Clearly this man has learned nothing from watching horror movies If he creates something more intelligent than we are, it may not want us to catch up.

I can see the appeal of this type of work from a scientist's point of view, but he's absolutely right that a successful outcome brings with it a host of ethical issues that need to be considered.


----------



## Dr Morbius (Sep 21, 2004)

I think....Therefore IBM.


Did this guy even SEE The Matrix?! Or Demon Seed? Or 2001 A Space Odyssey? Or Star Wars? Ok, maybe having a C3PO around would be pretty cool. 
As long as he puts in a very basic OFF SWITCH, (Which I never understood why no one installed one in any of the aforementioned movies), then I have no problem with it. It turns evil....turn it off. Simple. Geez. If it makes him feel better, it can be one of those old fashioned gigantic blade type switches. He can even have a little monologue prepared. " In the name of Humanity, and all that is Holy, I terminate this insanity NOW!" Then he can throw the switch, before the townsfolk burn down his lab. 

Seriously, I say go for it. We need smarter computers. I'll bet it can play WoW like a mad man....er, machine.


----------



## RoxyBlue (Oct 6, 2008)

It just occurred to me that the vastly intelligent artificial consciousness may already exist, and it's Professor Henry Markram.

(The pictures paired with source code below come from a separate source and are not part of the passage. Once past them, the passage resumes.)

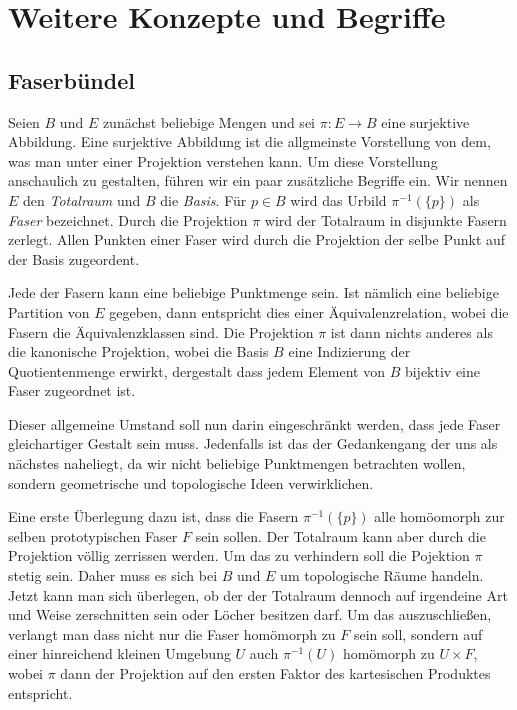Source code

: 

\chapter{Weitere Konzepte und Begriffe}

\section{Faserbündel}

Seien $B$ und $E$ zunächst beliebige Mengen und sei $\pi\colon E\to B$
eine surjektive Abbildung. Eine surjektive Abbildung ist die allgmeinste
Vorstellung von dem, was man unter einer Projektion verstehen kann.
Um diese Vorstellung anschaulich zu gestalten, führen wir ein paar
zusätzliche Begriffe ein. Wir nennen $E$ den \emph{Totalraum} und $B$
die \emph{Basis}. Für $p\in B$ wird das Urbild $\pi^{-1}(\{p\})$ als
\emph{Faser} bezeichnet. Durch die Projektion $\pi$ wird der Totalraum
in disjunkte Fasern zerlegt. Allen Punkten einer Faser wird durch
die Projektion der selbe Punkt auf der Basis zugeordent.

Jede der Fasern kann eine beliebige Punktmenge sein. Ist nämlich eine
beliebige Partition von $E$ gegeben, dann entspricht dies einer
Äquivalenzrelation, wobei die Fasern die Äquivalenzklassen sind.
Die Projektion $\pi$ ist dann nichts anderes als die kanonische
Projektion, wobei die Basis $B$ eine Indizierung der Quotientenmenge
erwirkt, dergestalt dass jedem Element von $B$ bijektiv eine Faser
zugeordnet ist.

Dieser allgemeine Umstand soll nun darin eingeschränkt werden, dass
jede Faser gleichartiger Gestalt sein muss. Jedenfalls ist das der
Gedankengang der uns als nächstes naheliegt, da wir nicht beliebige
Punktmengen betrachten wollen, sondern geometrische und topologische
Ideen verwirklichen.

Eine erste Überlegung dazu ist, dass die Fasern $\pi^{-1}(\{p\})$ alle
homöomorph zur selben prototypischen Faser $F$ sein sollen. Der
Totalraum kann aber durch die Projektion völlig zerrissen werden.
Um das zu verhindern soll die Pojektion $\pi$ stetig sein. Daher muss
es sich bei $B$ und $E$ um topologische Räume handeln. Jetzt kann man
sich überlegen, ob der der Totalraum dennoch auf irgendeine Art und
Weise zerschnitten sein oder Löcher besitzen darf. Um das auszuschließen,
verlangt man dass nicht nur die Faser homömorph zu $F$ sein soll,
sondern auf einer hinreichend kleinen Umgebung $U$ auch
$\pi^{-1}(U)$ homömorph zu $U\times F$, wobei $\pi$ dann der
Projektion auf den ersten Faktor des kartesischen Produktes
entspricht.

He has, after all, successfully convinced people to send him kabillions of dollars to fund a project that will take years to complete......


----------



## Devils Chariot (May 23, 2007)

Wow that article is a real handj*b to the professor. Good luck with the AI, I am sure it will make unmanned killing machines (think predator drone) 100x more deadly before it learns to hug it's first puppy.


----------